◆ **Work task**: Would you please output the lines from the one holding "### ___op___陆路出入境___ed___" to the end of the entries, exactly and with no others?

━━ Data records

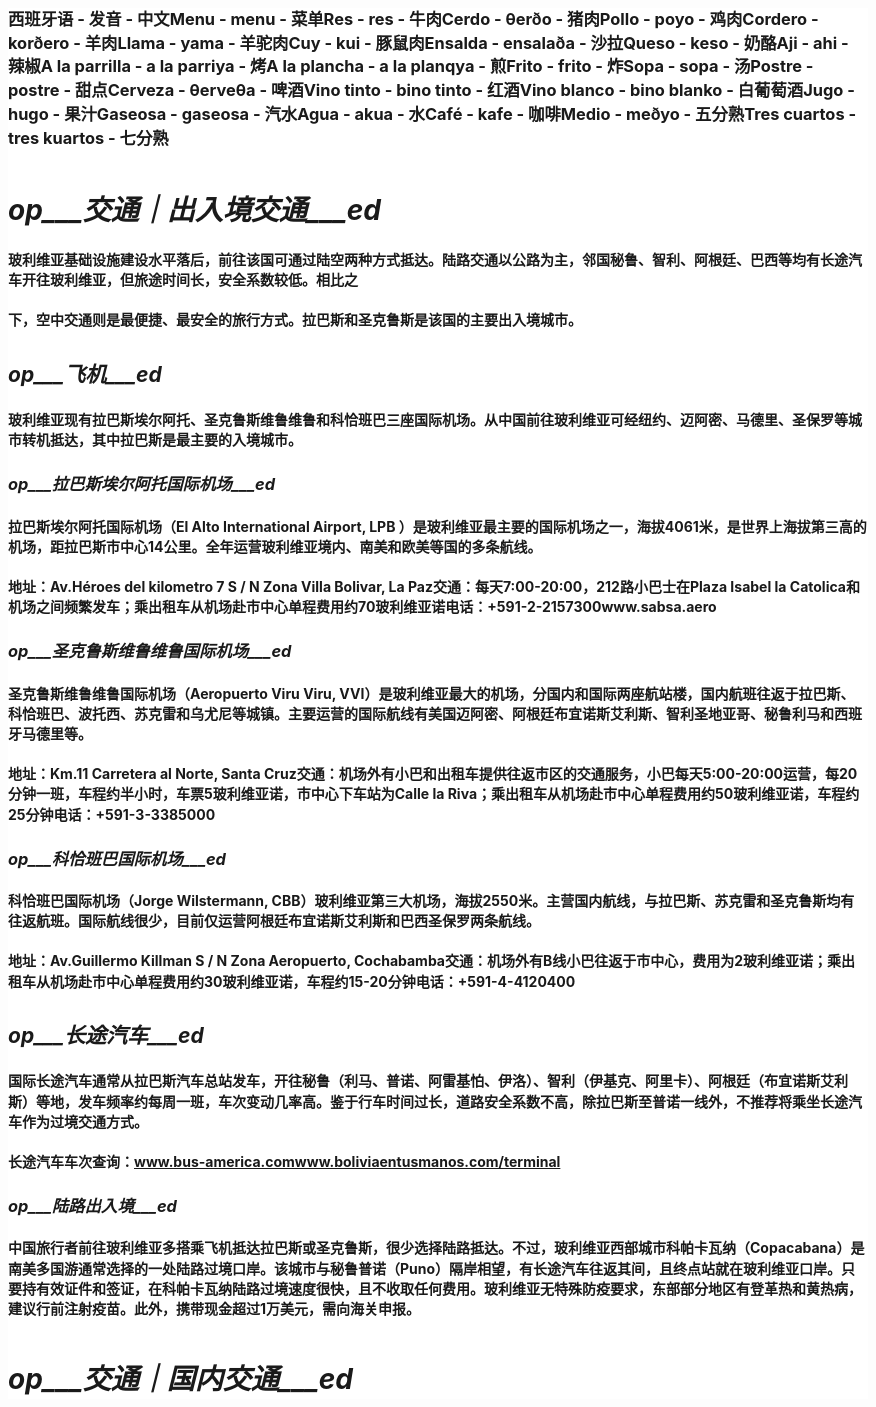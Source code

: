### 西班牙语 - 发音 - 中文Menu - menu - 菜单Res - res - 牛肉Cerdo - θerðo - 猪肉Pollo - poyo - 鸡肉Cordero - korðero - 羊肉Llama - yama - 羊驼肉Cuy - kui - 豚鼠肉Ensalda - ensalaða - 沙拉Queso - keso - 奶酪Aji - ahi - 辣椒A la parrilla - a la parriya - 烤A la plancha - a la planqya - 煎Frito - frito - 炸Sopa - sopa - 汤Postre - postre - 甜点Cerveza - θerveθa - 啤酒Vino tinto - bino tinto - 红酒Vino blanco - bino blanko - 白葡萄酒Jugo - hugo - 果汁Gaseosa - gaseosa - 汽水Agua - akua - 水Café - kafe - 咖啡Medio - meðyo - 五分熟Tres cuartos - tres kuartos - 七分熟
# ___op___交通｜出入境交通___ed___
#### 玻利维亚基础设施建设水平落后，前往该国可通过陆空两种方式抵达。陆路交通以公路为主，邻国秘鲁、智利、阿根廷、巴西等均有长途汽车开往玻利维亚，但旅途时间长，安全系数较低。相比之
#### 下，空中交通则是最便捷、最安全的旅行方式。拉巴斯和圣克鲁斯是该国的主要出入境城市。
## ___op___飞机___ed___
#### 玻利维亚现有拉巴斯埃尔阿托、圣克鲁斯维鲁维鲁和科恰班巴三座国际机场。从中国前往玻利维亚可经纽约、迈阿密、马德里、圣保罗等城市转机抵达，其中拉巴斯是最主要的入境城市。
### ___op___拉巴斯埃尔阿托国际机场___ed___
#### 拉巴斯埃尔阿托国际机场（El Alto International Airport, LPB ）是玻利维亚最主要的国际机场之一，海拔4061米，是世界上海拔第三高的机场，距拉巴斯市中心14公里。全年运营玻利维亚境内、南美和欧美等国的多条航线。
#### 地址：Av.Héroes del kilometro 7 S / N Zona Villa Bolivar, La Paz交通：每天7:00-20:00，212路小巴士在Plaza Isabel la Catolica和机场之间频繁发车；乘出租车从机场赴市中心单程费用约70玻利维亚诺电话：+591-2-2157300www.sabsa.aero
### ___op___圣克鲁斯维鲁维鲁国际机场___ed___
#### 圣克鲁斯维鲁维鲁国际机场（Aeropuerto Viru Viru, VVI）是玻利维亚最大的机场，分国内和国际两座航站楼，国内航班往返于拉巴斯、科恰班巴、波托西、苏克雷和乌尤尼等城镇。主要运营的国际航线有美国迈阿密、阿根廷布宜诺斯艾利斯、智利圣地亚哥、秘鲁利马和西班牙马德里等。
#### 地址：Km.11 Carretera al Norte, Santa Cruz交通：机场外有小巴和出租车提供往返市区的交通服务，小巴每天5:00-20:00运营，每20分钟一班，车程约半小时，车票5玻利维亚诺，市中心下车站为Calle la Riva；乘出租车从机场赴市中心单程费用约50玻利维亚诺，车程约25分钟电话：+591-3-3385000
### ___op___科恰班巴国际机场___ed___
#### 科恰班巴国际机场（Jorge Wilstermann, CBB）玻利维亚第三大机场，海拔2550米。主营国内航线，与拉巴斯、苏克雷和圣克鲁斯均有往返航班。国际航线很少，目前仅运营阿根廷布宜诺斯艾利斯和巴西圣保罗两条航线。
#### 地址：Av.Guillermo Killman S / N Zona Aeropuerto, Cochabamba交通：机场外有B线小巴往返于市中心，费用为2玻利维亚诺；乘出租车从机场赴市中心单程费用约30玻利维亚诺，车程约15-20分钟电话：+591-4-4120400
## ___op___长途汽车___ed___
#### 国际长途汽车通常从拉巴斯汽车总站发车，开往秘鲁（利马、普诺、阿雷基怕、伊洛）、智利（伊基克、阿里卡）、阿根廷（布宜诺斯艾利斯）等地，发车频率约每周一班，车次变动几率高。鉴于行车时间过长，道路安全系数不高，除拉巴斯至普诺一线外，不推荐将乘坐长途汽车作为过境交通方式。
#### 长途汽车车次查询：www.bus-america.comwww.boliviaentusmanos.com/terminal
### ___op___陆路出入境___ed___
#### 中国旅行者前往玻利维亚多搭乘飞机抵达拉巴斯或圣克鲁斯，很少选择陆路抵达。不过，玻利维亚西部城市科帕卡瓦纳（Copacabana）是南美多国游通常选择的一处陆路过境口岸。该城市与秘鲁普诺（Puno）隔岸相望，有长途汽车往返其间，且终点站就在玻利维亚口岸。只要持有效证件和签证，在科帕卡瓦纳陆路过境速度很快，且不收取任何费用。玻利维亚无特殊防疫要求，东部部分地区有登革热和黄热病，建议行前注射疫苗。此外，携带现金超过1万美元，需向海关申报。
# ___op___交通｜国内交通___ed___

━━━━

◆ **Answer area**:
### ___op___陆路出入境___ed___
#### 中国旅行者前往玻利维亚多搭乘飞机抵达拉巴斯或圣克鲁斯，很少选择陆路抵达。不过，玻利维亚西部城市科帕卡瓦纳（Copacabana）是南美多国游通常选择的一处陆路过境口岸。该城市与秘鲁普诺（Puno）隔岸相望，有长途汽车往返其间，且终点站就在玻利维亚口岸。只要持有效证件和签证，在科帕卡瓦纳陆路过境速度很快，且不收取任何费用。玻利维亚无特殊防疫要求，东部部分地区有登革热和黄热病，建议行前注射疫苗。此外，携带现金超过1万美元，需向海关申报。
# ___op___交通｜国内交通___ed___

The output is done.